Roger Penrose on consciousness: «Its comprehension is beyond physics»

Whilst determinist biologist E.O. Wilson believes that – sooner or later – will discover the physical basis of consciousness, others seem more realistic and admit that «there are things that cannot be proved». We refer to the famous mathematician Roger Penrose, Emeritus Professor at the Oxford University and winner of the Wolf-Prize together with his friend and collaborator Stephen Hawking.

Recently, on occasion of a conference in Milan titled Intelligenza Artificiale vs Intelligenza Naturale [“Artificial Intelligence vs Natural Intelligence”] Penrose explained in simple words why an Artificial Intelligence will never be able to exist: «The term is not exact, because none of these devices understand what it is doing. The will requires understanding, and understanding requires consciousness, that is the consciousness machines do not have». Intelligence needs consciousness.

The expression AI (Artificial Intelligence) is often used to define advanced computers or programmes playing chess. For example, it is known that a certain chess position causes problems to computers: «it is a famous position of draw known to any player mastering the rudiments of the game of chess; instead, Fritz, the main chess programme, set on the Grandmaster level, completely misunderstands the position and, after a certain number of moves, it makes a stupid mistake and loses the game. I am not a good player at all» – explained Penrose: «but I have a certain understanding of what pieces can do and cannot do. Fritz, instead, does not understand anything, not even what the pieces of chess can do. Simply, it follows in an unconcious way some specific algorithms, without understanding what it is doing».

Penrose’s attack is directed at determinism and materialism, still dominating the scientific environment and, in particular, neurosciences and believing to be able to reproduce human thought in a computer: «I have my reasons not to believe in this. Some actions of the human thought may be certainly be simulated computationally. For example, the sum of two numbers or even more complex arithmetic and algebraic operations. But human thought goes beyond these things when it becomes important to understand the meaning of that in which we are involved».

On another occasion, again Penrose said: «Whatever my conscious mind does, it is not something that can be put into a computer: it acts differently from the computational one». The stumbling block of determinism has always been awareness, and not even quantum theory «as we understand it today can explain it». Paul Dirac himself, one of the fathers of quantum physics, «admitted it: quantum mechanics is not the last word. There is something else, which eludes us». Any computer or robot is programmed by a human mind and will be able to do calculations, but without being aware of doing them: «in order for them to work, there must be earlier on the conscious comprehension by the programmers who design them».

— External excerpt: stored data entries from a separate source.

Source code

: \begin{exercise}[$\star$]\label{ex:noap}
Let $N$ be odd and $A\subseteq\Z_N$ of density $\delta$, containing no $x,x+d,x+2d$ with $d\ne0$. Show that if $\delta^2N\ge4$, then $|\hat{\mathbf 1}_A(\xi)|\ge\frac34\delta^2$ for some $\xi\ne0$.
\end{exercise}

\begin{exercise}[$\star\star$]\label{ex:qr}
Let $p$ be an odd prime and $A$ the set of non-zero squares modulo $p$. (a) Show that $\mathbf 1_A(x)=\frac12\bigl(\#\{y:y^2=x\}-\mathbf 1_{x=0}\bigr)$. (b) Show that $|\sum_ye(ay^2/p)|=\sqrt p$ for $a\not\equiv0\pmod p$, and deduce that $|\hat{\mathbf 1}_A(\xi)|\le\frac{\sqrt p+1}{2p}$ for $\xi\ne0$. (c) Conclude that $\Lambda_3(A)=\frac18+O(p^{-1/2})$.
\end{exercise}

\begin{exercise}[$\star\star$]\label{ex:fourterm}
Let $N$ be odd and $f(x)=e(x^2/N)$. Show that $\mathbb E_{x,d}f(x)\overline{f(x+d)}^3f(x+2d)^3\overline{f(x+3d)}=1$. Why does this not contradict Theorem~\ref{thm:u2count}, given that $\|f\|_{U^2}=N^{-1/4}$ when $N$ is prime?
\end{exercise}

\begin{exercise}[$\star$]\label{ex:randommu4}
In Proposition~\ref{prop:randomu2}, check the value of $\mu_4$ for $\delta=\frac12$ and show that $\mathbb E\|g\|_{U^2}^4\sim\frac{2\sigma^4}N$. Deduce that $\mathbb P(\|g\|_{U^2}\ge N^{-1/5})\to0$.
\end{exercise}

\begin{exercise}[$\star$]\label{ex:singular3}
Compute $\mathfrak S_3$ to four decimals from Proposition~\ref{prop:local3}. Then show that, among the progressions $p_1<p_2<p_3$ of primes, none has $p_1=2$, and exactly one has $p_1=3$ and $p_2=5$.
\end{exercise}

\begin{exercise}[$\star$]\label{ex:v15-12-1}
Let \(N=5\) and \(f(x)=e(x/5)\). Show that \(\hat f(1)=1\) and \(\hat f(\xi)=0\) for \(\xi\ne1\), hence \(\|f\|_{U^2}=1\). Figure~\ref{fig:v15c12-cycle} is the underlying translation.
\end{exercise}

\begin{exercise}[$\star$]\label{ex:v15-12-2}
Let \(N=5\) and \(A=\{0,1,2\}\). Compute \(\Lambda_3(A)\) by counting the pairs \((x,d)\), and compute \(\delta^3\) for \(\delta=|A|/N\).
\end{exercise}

The famous physicist of Oxford understood that it is not possible to reduce man to a purely physical object. It is true: the substratum is chemical and biological, including the brain’s, but «I say we need go beyond that». In 2004 Penrose proposed a vision of the universe composed of three independently existing worlds: mathematics, the material world, and human consciousness. For him, it was a total enigma how these interacted between themselves beyond the capacity of any scientific model: how can atoms and physical molecules, for example, create something that exists in a separate domain that has no physical existence, like human consciousness? The latter is not physically measurable, but still mysteriously guides the actions of our physical bodies. As written by biologist Fiorenzo Facchini, Emeritus Professor of the University of Bologna, «the cognitive capacities of man are characterised by abstractive intelligence and by freedom and are rooted in the biological basis, but they go beyond, in the sense that they develop in a different sphere, an extrabiological one, which may be more correctly defined as spiritual» (F. Facchini, Evoluzione. Cinque questioni nel dibattito attuale, Jaca Book 2012, p. 11).

Admitting not being able to reconcile his scientific materialism with the existence of a non-physical world like human consciousness, the famous atheist philosopher Daniel Dennett went so far as to deny even the existence of consciousness. In 2012, instead, philosopher Thomas Nagel denied, instead, his own materialism by recognising the “irreducible” and scientifically inexplicable nature of human consciousness: «We should completely foresake scientific materialism, incapable of offering a complete basis to understand the world of human existence» (T. Nagel, Mente e cosmo. Perché la concezione neodarwiniana della natura è quasi certamente falsa, Cortina Editore 2015).

Thus, consciousness remains a mystery or, to quote secular philosopher Colin McGinn, is a “miracle”. «We do not know how consciousness may have arisen from the natural processes of the previously existing material things. We are tempted, even though with reluctance, to bring up divine assistance: only some kind of miracle could have drawn this from that. A supernatural magician would be needed to draw consciousness from matter. Consciousness seems to introduce a clear break in the natural order and is the point at which scientific naturalism fails» (C. McGinn, The Problem of Consciousness, Basil Blackwell 1991, p. 45).